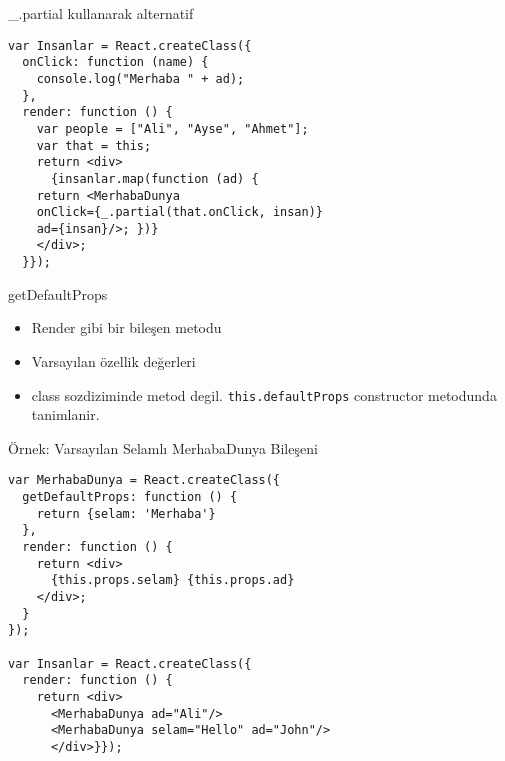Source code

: \documentclass[presentation]{beamer}
\begin{document}
\begin{frame}[fragile,label={sec:org7d6b298}]{\_.partial kullanarak alternatif}
 \begin{verbatim}
var Insanlar = React.createClass({
  onClick: function (name) {
    console.log("Merhaba " + ad);
  },
  render: function () {
    var people = ["Ali", "Ayse", "Ahmet"];
    var that = this;
    return <div>
      {insanlar.map(function (ad) {
	return <MerhabaDunya
	onClick={_.partial(that.onClick, insan)}
	ad={insan}/>; })}
    </div>;
  }});
\end{verbatim}
\end{frame}

\begin{frame}[fragile,label={sec:org0d9d292}]{getDefaultProps}
 \begin{itemize}
\item Render gibi bir bileşen metodu
\item Varsayılan özellik değerleri
\item class sozdiziminde metod degil. \texttt{this.defaultProps} constructor metodunda tanimlanir.
\end{itemize}
\end{frame}


\begin{frame}[fragile,label={sec:orgc8b3f30}]{Örnek: Varsayılan Selamlı MerhabaDunya Bileşeni}
 \begin{verbatim}
var MerhabaDunya = React.createClass({
  getDefaultProps: function () {
    return {selam: 'Merhaba'}
  },
  render: function () {
    return <div>
      {this.props.selam} {this.props.ad}
    </div>;
  }
});

var Insanlar = React.createClass({
  render: function () {
    return <div>
      <MerhabaDunya ad="Ali"/>
      <MerhabaDunya selam="Hello" ad="John"/>
      </div>}});
\end{verbatim}
\end{frame}
\end{document}
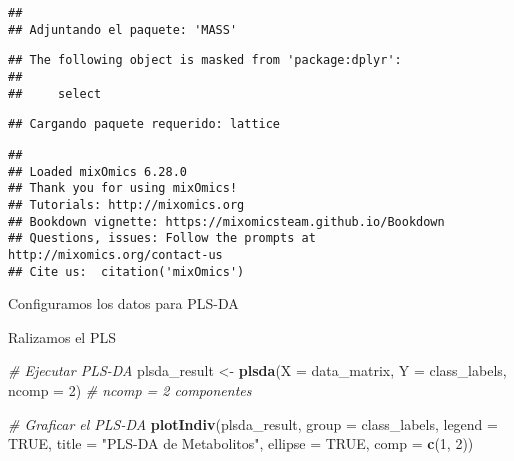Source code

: \documentclass[
]{article}
\newenvironment{Shaded}{\begin{snugshade}}{\end{snugshade}}
\newcommand{\AttributeTok}[1]{\textcolor[rgb]{0.13,0.29,0.53}{#1}}
\newcommand{\CommentTok}[1]{\textcolor[rgb]{0.56,0.35,0.01}{\textit{#1}}}
\newcommand{\ConstantTok}[1]{\textcolor[rgb]{0.56,0.35,0.01}{#1}}
\newcommand{\DecValTok}[1]{\textcolor[rgb]{0.00,0.00,0.81}{#1}}
\newcommand{\FunctionTok}[1]{\textcolor[rgb]{0.13,0.29,0.53}{\textbf{#1}}}
\newcommand{\NormalTok}[1]{#1}
\newcommand{\OtherTok}[1]{\textcolor[rgb]{0.56,0.35,0.01}{#1}}
\newcommand{\SpecialCharTok}[1]{\textcolor[rgb]{0.81,0.36,0.00}{\textbf{#1}}}
\newcommand{\StringTok}[1]{\textcolor[rgb]{0.31,0.60,0.02}{#1}}
\begin{document}
\begin{verbatim}
## 
## Adjuntando el paquete: 'MASS'
\end{verbatim}

\begin{verbatim}
## The following object is masked from 'package:dplyr':
## 
##     select
\end{verbatim}

\begin{verbatim}
## Cargando paquete requerido: lattice
\end{verbatim}

\begin{verbatim}
## 
## Loaded mixOmics 6.28.0
## Thank you for using mixOmics!
## Tutorials: http://mixomics.org
## Bookdown vignette: https://mixomicsteam.github.io/Bookdown
## Questions, issues: Follow the prompts at http://mixomics.org/contact-us
## Cite us:  citation('mixOmics')
\end{verbatim}

Configuramos los datos para PLS-DA

\begin{Shaded}
\end{Shaded}

Ralizamos el PLS

\begin{Shaded}
\begin{Highlighting}[]
\CommentTok{\# Ejecutar PLS{-}DA}
\NormalTok{plsda\_result }\OtherTok{\textless{}{-}} \FunctionTok{plsda}\NormalTok{(}\AttributeTok{X =}\NormalTok{ data\_matrix, }\AttributeTok{Y =}\NormalTok{ class\_labels, }\AttributeTok{ncomp =} \DecValTok{2}\NormalTok{)  }\CommentTok{\# ncomp = 2 componentes}

\CommentTok{\# Graficar el PLS{-}DA}
\FunctionTok{plotIndiv}\NormalTok{(plsda\_result, }\AttributeTok{group =}\NormalTok{ class\_labels, }\AttributeTok{legend =} \ConstantTok{TRUE}\NormalTok{, }
          \AttributeTok{title =} \StringTok{"PLS{-}DA de Metabolitos"}\NormalTok{, }\AttributeTok{ellipse =} \ConstantTok{TRUE}\NormalTok{, }\AttributeTok{comp =} \FunctionTok{c}\NormalTok{(}\DecValTok{1}\NormalTok{, }\DecValTok{2}\NormalTok{))}
\end{Highlighting}
\end{Shaded}
\end{document}
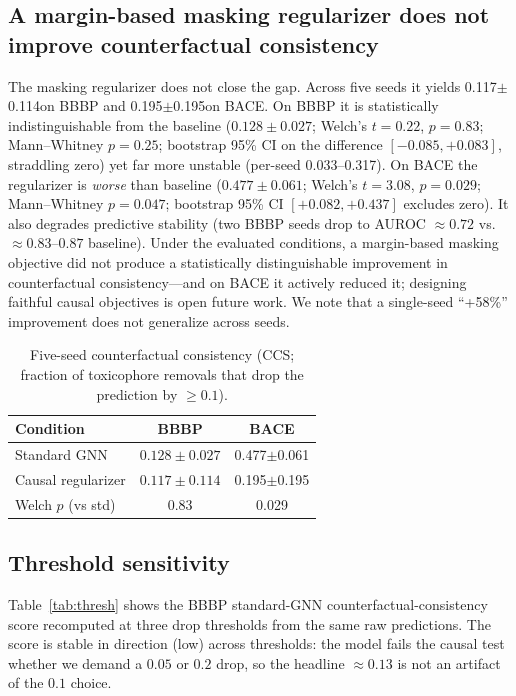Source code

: \documentclass[conference]{IEEEtran}
\newcommand{\Fcausalreg}{0.117}
\newcommand{\Fcausalregsd}{0.114} %
\newcommand{\BACEcausalstd}{0.477}
\newcommand{\BACEcausalstdsd}{0.061} %
\newcommand{\BACEcausalreg}{0.195}
\newcommand{\BACEcausalregsd}{0.195} %
\begin{document}
\subsection{A margin-based masking regularizer does not improve counterfactual consistency}
\label{sec:reg}
The masking regularizer does not close the gap. Across five seeds it yields \Fcausalreg$\pm$\Fcausalregsd on BBBP and \BACEcausalreg$\pm$\BACEcausalregsd on BACE. On BBBP it is statistically indistinguishable from the baseline ($0.128\pm0.027$; Welch's $t=0.22$, $p=0.83$; Mann--Whitney $p=0.25$; bootstrap 95\% CI on the difference $[-0.085, +0.083]$, straddling zero) yet far more unstable (per-seed 0.033--0.317). On BACE the regularizer is \emph{worse} than baseline ($0.477\pm0.061$; Welch's $t=3.08$, $p=0.029$; Mann--Whitney $p=0.047$; bootstrap 95\% CI $[+0.082, +0.437]$ excludes zero). It also degrades predictive stability (two BBBP seeds drop to AUROC $\approx 0.72$ vs.~$\approx 0.83$--$0.87$ baseline). Under the evaluated conditions, a margin-based masking objective did not produce a statistically distinguishable improvement in counterfactual consistency---and on BACE it actively reduced it; designing faithful causal objectives is open future work. We note that a single-seed ``+58\%'' improvement does not generalize across seeds.

\begin{table}[t]
\centering
\caption{Five-seed counterfactual consistency (CCS; fraction of toxicophore removals that drop the prediction by $\geq 0.1$).}
\label{tab:faith}
\begin{tabular}{lcc}
\toprule
Condition & BBBP & BACE \\
\midrule
Standard GNN & $0.128\pm0.027$ & \BACEcausalstd$\pm$\BACEcausalstdsd \\
Causal regularizer & $0.117\pm0.114$ & \BACEcausalreg$\pm$\BACEcausalregsd \\
\midrule
Welch $p$ (vs std) & 0.83 & 0.029 \\
\bottomrule
\end{tabular}
\end{table}

\subsection{Threshold sensitivity}
Table~\ref{tab:thresh} shows the BBBP standard-GNN counterfactual-consistency score recomputed at three drop thresholds from the same raw predictions. The score is stable in direction (low) across thresholds: the model fails the causal test whether we demand a $0.05$ or $0.2$ drop, so the headline $\approx 0.13$ is not an artifact of the $0.1$ choice.
\end{document}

★ ★ ★ ★

> DIRECTIONS FOR THIS TASK
Once you have found every line above holding the word "Highlighting", copy those lines.

> EXERCISE RESULT
\begin{Highlighting}[]
\end{Highlighting}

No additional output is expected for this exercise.